Plug this in first equation and get
\[\dfrac{x^2}{-b^2x/(yy')}+\dfrac{y^2}{b^2}=1 \]
\[\implies -xyy' +y^2 = b^2 \tag{2}\]

differentiate this again and you're done!

Answer 19

@ganeshie8 gets :)) thank you very much :))

Answer 20

yw, are you able to differentiate it again and arrive at the answer ?

Answer 21

@ganeshie8 im very confused

Answer 22

remember product rule ?

Answer 23

yeah i remember

Answer 24

how about the b^2 ?

Answer 25

b^2 is just a constant, like, 3^2 or 5^2

Answer 26

it doesn't change, so the derivative is 0

Answer 27

\[-x y y'' . -1 + x y^2.y'=b^2\]

Answer 28

\[\dfrac{x^2}{a^2}+\dfrac{y^2}{b^2}=1\tag{1}\]

differentiating implicitly with respect to \(x\) gives
\[\dfrac{2x}{a^2} + \dfrac{2yy'}{b^2} = 0 \implies a^2 = -\dfrac{b^2x}{yy'} \]

Plug this in first equation and get
\[\dfrac{x^2}{-b^2x/(yy')}+\dfrac{y^2}{b^2}=1 \]
\[\implies -xyy' +y^2 = b^2 \tag{2}\]

differentiating w.r.t \(x\) again
\[-(yy' +y'xy' + y''xy) + 2yy'= 0\]
\[yy' = xyy'' + x{y'}^2\]

Answer 29

Recall below product rules
\[\left(f(x)*g(x)\right)' = f'(x)g(x) + f(x)g'(x)\]
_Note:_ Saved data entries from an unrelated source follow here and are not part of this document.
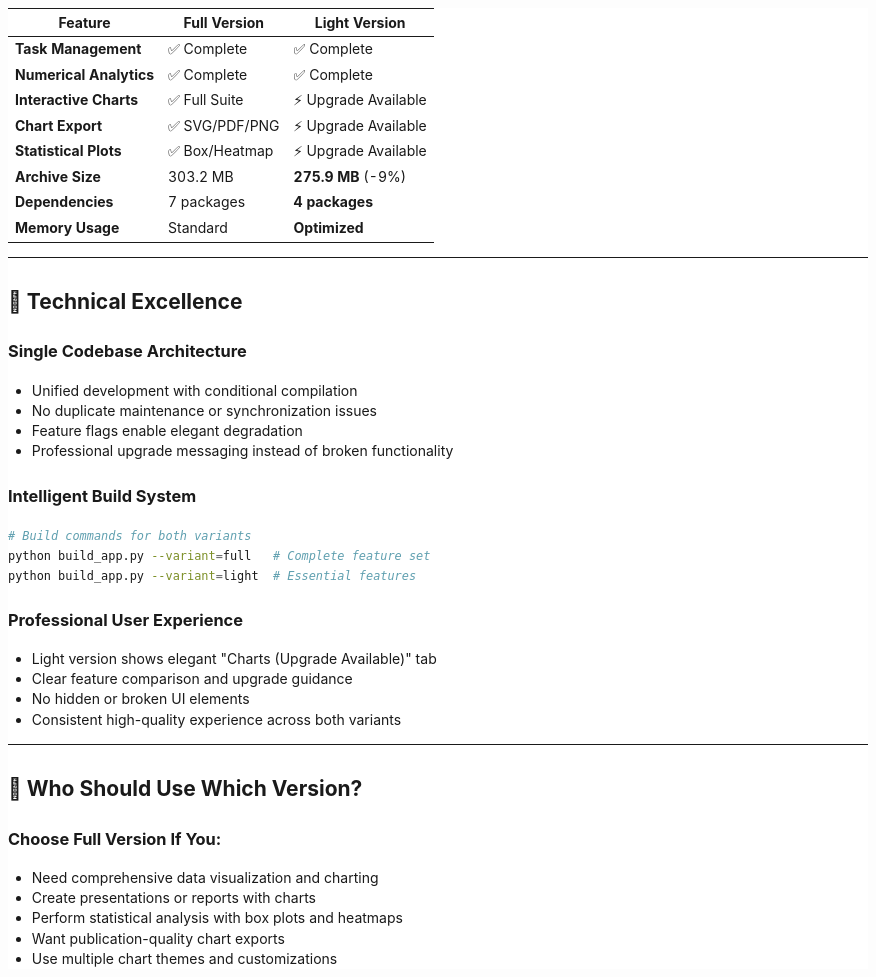 | Feature | Full Version | Light Version |
|---------|-------------|---------------|
| **Task Management** | ✅ Complete | ✅ Complete |
| **Numerical Analytics** | ✅ Complete | ✅ Complete |
| **Interactive Charts** | ✅ Full Suite | ⚡ Upgrade Available |
| **Chart Export** | ✅ SVG/PDF/PNG | ⚡ Upgrade Available |
| **Statistical Plots** | ✅ Box/Heatmap | ⚡ Upgrade Available |
| **Archive Size** | 303.2 MB | **275.9 MB** (-9%) |
| **Dependencies** | 7 packages | **4 packages** |
| **Memory Usage** | Standard | **Optimized** |

---

## 🔧 Technical Excellence

### **Single Codebase Architecture**
- Unified development with conditional compilation
- No duplicate maintenance or synchronization issues
- Feature flags enable elegant degradation
- Professional upgrade messaging instead of broken functionality

### **Intelligent Build System**
```bash
# Build commands for both variants
python build_app.py --variant=full   # Complete feature set
python build_app.py --variant=light  # Essential features
```

### **Professional User Experience**
- Light version shows elegant "Charts (Upgrade Available)" tab
- Clear feature comparison and upgrade guidance
- No hidden or broken UI elements
- Consistent high-quality experience across both variants

---

## 🎯 Who Should Use Which Version?

### **Choose Full Version If You:**
- Need comprehensive data visualization and charting
- Create presentations or reports with charts
- Perform statistical analysis with box plots and heatmaps
- Want publication-quality chart exports
- Use multiple chart themes and customizations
\[\left(f(x)*g(x)*h(x)\right)' = f'(x)g(x)h(x) + f(x)g'(x)h(x) + f(x)g(x)h'(x)\]

Answer 30

@ganeshie8 i got the answer :))))

Answer 31

how about
x^2+axy+bx+c=0

Answer 32

Give it a try first

Answer 33

i have a answer

Answer 34

@ganeshie8 number 11

Answer 35

Looks you forgot to use product rule here ?

Answer 36

isn't that we have to find the second and third derivatives and then plug them back into the equation to check if the equation we are given (that ans. thing) holds true?

Answer 37

@ganeshie8

Answer 38

x and y's are variables
treat a b c as constants which when the derivative is taken it goes to 0

Answer 39

ai derivative of x is 1 = a (1) ?

Answer 40

@UsukiDoll this is like constructing the differential equation from the given general solution by eliminating the arbitrary constants

Answer 41

oh I see so we're not verifying... we're finding a DE

Answer 42

yeah we can think of the equations of given ellipses/parabolas as general solutions

Answer 43

yeah , were finding D.E

Answer 44

@jacalneaila did you find ur mistake in #11 ?

Answer 45

yeah, i try to solve ut again , but may answer is different now :(

Answer 46

*it

Answer 47

show ur work

Answer 48

wait , i dont have a cellphone

Answer 49

#11 should be fairly simple compared to the earlier one

Answer 50

\[ax+yy'+a(1)? \]

Answer 51

@ganeshie8